Intanto, però, nei 20 Paesi più vulnerabili di fronte alla crisi climatica, il 91,3 percento delle persone, ovvero 364 milioni di individui, non ha ancora una protezione. Il rapporto permette anche di vedere da vicino la distribuzione delle prestazioni sociali e previdenziali. Le percentuali più basse di copertura si rilevano in Africa (19% di popolazione con almeno una prestazione) e, per alcuni indicatori, nei Paesi Arabi (penisola Arabica e parte del Medio Oriente, con in media il 30%).

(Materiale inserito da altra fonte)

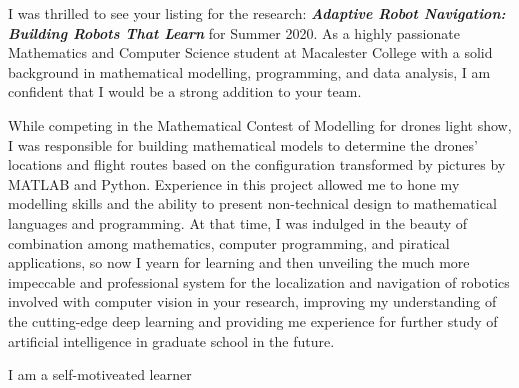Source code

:\documentclass[11pt, a4paper]{awesome-cv}
\begin{document}
\makecvheader[L]


\makelettertitle

\begin{cvletter}
I was thrilled to see your listing for the research: \textit{\textbf{Adaptive Robot Navigation: Building Robots That Learn}} for Summer 2020. As a highly passionate Mathematics and Computer Science student at Macalester College with a solid background in mathematical modelling, programming, and data analysis, I am confident that I would be a strong addition to your team.


While competing in the Mathematical Contest of Modelling for drones light show, I was responsible for building mathematical models to determine the drones' locations and flight routes based on the configuration transformed by pictures by MATLAB and Python. Experience in this project allowed me to hone my modelling skills and the ability to present non-technical design to mathematical languages and programming. At that time, I was indulged in the beauty of combination among mathematics, computer programming, and piratical applications, so now I yearn for learning and then unveiling the much more impeccable and professional system for the localization and navigation of robotics involved with computer vision in your research, improving my understanding of the cutting-edge deep learning and providing me experience for further study of artificial intelligence in graduate school in the future.


I am a self-motiveated learner 


\end{cvletter}


\makeletterclosing
\end{document}

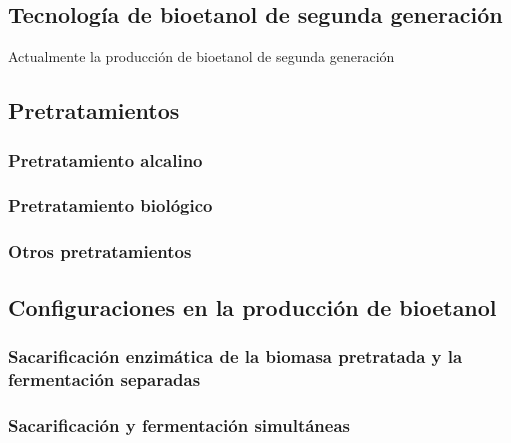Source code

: \documentclass[12pt]{article}
\begin{document}
\subsection{Tecnología de bioetanol de segunda generación}
Actualmente la producción de bioetanol de segunda generación
\subsection{Pretratamientos }

\subsubsection{Pretratamiento alcalino }
\subsubsection{Pretratamiento biológico }
\subsubsection{Otros pretratamientos }


\subsection{Configuraciones en la producción de bioetanol}

\subsubsection{Sacarificación enzimática de la biomasa pretratada y la fermentación separadas }
\subsubsection{Sacarificación y fermentación simultáneas }
\newpage
		
		
	
	
	
	
	
	
	
	
\end{document}
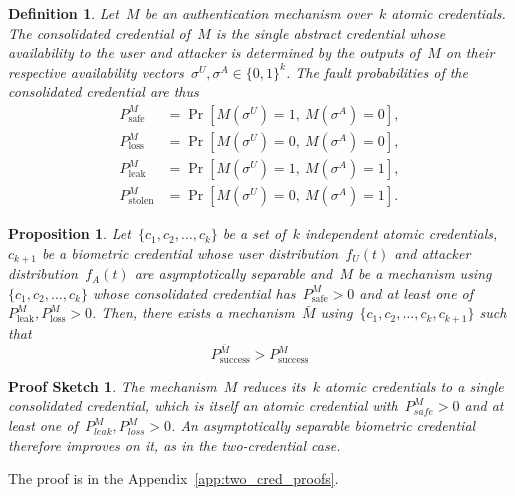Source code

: \documentclass[conference,compsoc]{IEEEtran}
\newtheorem{proposition}{Proposition}
\newtheorem*{proofsketch}{Proof Sketch}
\newtheorem{definition}{Definition}
\begin{document}
\begin{definition}
Let~$M$ be an authentication mechanism over~$k$ atomic credentials. The \emph{consolidated credential} of~$M$ is the single abstract credential whose availability to the user and attacker is determined by the outputs of~$M$ on their respective availability vectors~$\sigma^U,\sigma^A\in\{0,1\}^k$. The fault probabilities of the consolidated credential are thus
\begin{align*}
P^M_{\text{safe}}
&=
\Pr\left[M(\sigma^U)=1,\ M(\sigma^A)=0\right],\\
P^M_{\text{loss}}
&=
\Pr\left[M(\sigma^U)=0,\ M(\sigma^A)=0\right],\\
P^M_{\text{leak}}
&=
\Pr\left[M(\sigma^U)=1,\ M(\sigma^A)=1\right],\\
P^M_{\text{stolen}}
&=
\Pr\left[M(\sigma^U)=0,\ M(\sigma^A)=1\right].
\end{align*}
\end{definition}
\begin{proposition}\label{thm:suf_nec_cond_for_improve_k_atm}
    Let~$\{c_1,c_2,\ldots,c_k\}$ be a set of~$k$ independent atomic credentials,~$c_{k+1}$ be a biometric credential whose user distribution~$f_U(t)$ and attacker distribution~$f_A(t)$ are asymptotically separable and~$M$ be a mechanism using~$\{c_1,c_2,\ldots,c_k\}$ whose consolidated credential has~$P^M_\text{safe} > 0$ and at least one of~$P^M_\text{leak},P^M_\text{loss} > 0$. Then, there exists a mechanism~$\bar{M}$ using~$\{c_1,c_2,\ldots,c_k,c_{k+1}\}$ such that
    \begin{equation*}
        P_{\mathrm{success}}^{\bar{M}} > P_{\mathrm{success}}^{M}
    \end{equation*}
\end{proposition}
\begin{proofsketch}
The mechanism~$M$ reduces its~$k$ atomic credentials to a single consolidated credential, which is itself an atomic credential with~$P^M_{safe} > 0$ and at least one of~$P^M_{leak}, P^M_{loss} > 0$.
An asymptotically separable biometric credential therefore improves on it, as in the two-credential case.
\end{proofsketch}
\noindent
The proof is in the Appendix~\ref{app:two_cred_proofs}.
\end{document}
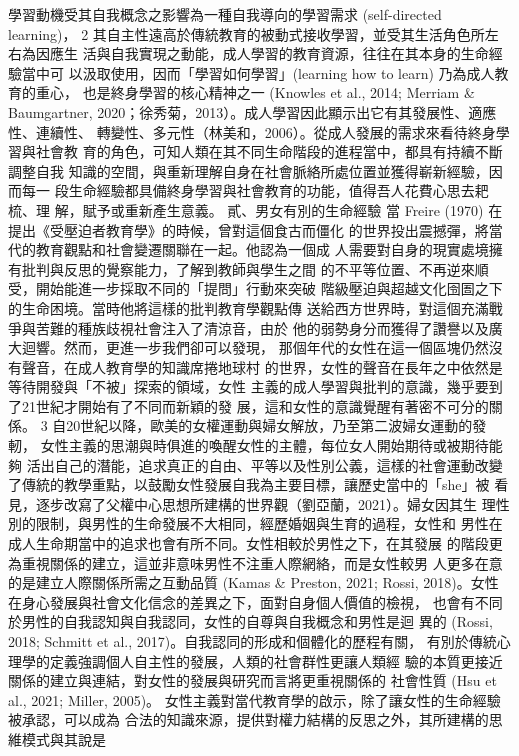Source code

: 學習動機受其自我概念之影響為一種自我導向的學習需求 (self-directed learning)，
2 
其自主性遠高於傳統教育的被動式接收學習，並受其生活角色所左右為因應生
活與自我實現之動能，成人學習的教育資源，往往在其本身的生命經驗當中可
以汲取使用，因而「學習如何學習」(learning how to learn) 乃為成人教育的重心，
也是終身學習的核心精神之一 (Knowles et al., 2014; Merriam & Baumgartner, 
2020；徐秀菊，2013）。成人學習因此顯示出它有其發展性、適應性、連續性、
轉變性、多元性（林美和，2006）。從成人發展的需求來看待終身學習與社會教
育的角色，可知人類在其不同生命階段的進程當中，都具有持續不斷調整自我
知識的空間，與重新理解自身在社會脈絡所處位置並獲得嶄新經驗，因而每一
段生命經驗都具備終身學習與社會教育的功能，值得吾人花費心思去耙梳、理
解，賦予或重新產生意義。 
貳、男女有別的生命經驗 
當 Freire (1970) 在提出《受壓迫者教育學》的時候，曾對這個食古而僵化
的世界投出震撼彈，將當代的教育觀點和社會變遷關聯在一起。他認為一個成
人需要對自身的現實處境擁有批判與反思的覺察能力，了解到教師與學生之間
的不平等位置、不再逆來順受，開始能進一步採取不同的「提問」行動來突破
階級壓迫與超越文化囹圄之下的生命困境。當時他將這樣的批判教育學觀點傳
送給西方世界時，對這個充滿戰爭與苦難的種族歧視社會注入了清涼音，由於
他的弱勢身分而獲得了讚譽以及廣大迴響。然而，更進一步我們卻可以發現，
那個年代的女性在這一個區塊仍然沒有聲音，在成人教育學的知識席捲地球村
的世界，女性的聲音在長年之中依然是等待開發與「不被」探索的領域，女性
主義的成人學習與批判的意識，幾乎要到了21世紀才開始有了不同而新穎的發
展，這和女性的意識覺醒有著密不可分的關係。 
3 
自20世紀以降，歐美的女權運動與婦女解放，乃至第二波婦女運動的發軔，
女性主義的思潮與時俱進的喚醒女性的主體，每位女人開始期待或被期待能夠
活出自己的潛能，追求真正的自由、平等以及性別公義，這樣的社會運動改變
了傳統的教學重點，以鼓勵女性發展自我為主要目標，讓歷史當中的「she」被
看見，逐步改寫了父權中心思想所建構的世界觀（劉亞蘭，2021）。婦女因其生
理性別的限制，與男性的生命發展不大相同，經歷婚姻與生育的過程，女性和
男性在成人生命期當中的追求也會有所不同。女性相較於男性之下，在其發展
的階段更為重視關係的建立，這並非意味男性不注重人際網絡，而是女性較男
人更多在意的是建立人際關係所需之互動品質 (Kamas & Preston, 2021; Rossi, 
2018)。女性在身心發展與社會文化信念的差異之下，面對自身個人價值的檢視，
也會有不同於男性的自我認知與自我認同，女性的自尊與自我概念和男性是迴
異的 (Rossi, 2018; Schmitt et al., 2017)。自我認同的形成和個體化的歷程有關，
有別於傳統心理學的定義強調個人自主性的發展，人類的社會群性更讓人類經
驗的本質更接近關係的建立與連結，對女性的發展與研究而言將更重視關係的
社會性質 (Hsu et al., 2021; Miller, 2005)。 
女性主義對當代教育學的啟示，除了讓女性的生命經驗被承認，可以成為
合法的知識來源，提供對權力結構的反思之外，其所建構的思維模式與其說是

Il mondo arabo presenta, in particolare, livelli di protezione più bassi di quelli africani nel caso dei minori, con il 14,2% dei bambini destinatari di prestazioni o assegni familiari cash (nei Paesi africani si arriva al 15,4%, mentre la media mondiale è del 28,2%), e nel caso degli anziani, con il 27,8% di lavoratori in età pensionabile che riceve una pensione (sono invece in media il 31,8% in Africa, e il 79,6% nel resto del pianeta). Nel mondo arabo si rileva inoltre una copertura più debole anche per chi è senza lavoro: solo l’1,2% riceve un’indennità di disoccupazione, persino in calo rispetto ai valori del 2015 (mentre nel continente africano si sale al 3,8% e al 16,7% a livello globale).

Nel raffronto tra le coperture del 2023 e quelle del 2015, i miglioramenti sono evidenti. In termini di protezione della maternità, per esempio, al mondo in media il 36,4% delle donne con neonati riceve un sussidio in denaro, in aumento di 6,8 punti percentuali rispetto a otto anni fa. Certo, fa notare il rapporto, «se i progressi continuassero a questo ritmo a livello mondiale, ci vorrebbero altri quarantanove anni, cioè fino al 2073, perché tutti siano coperti da almeno una prestazione».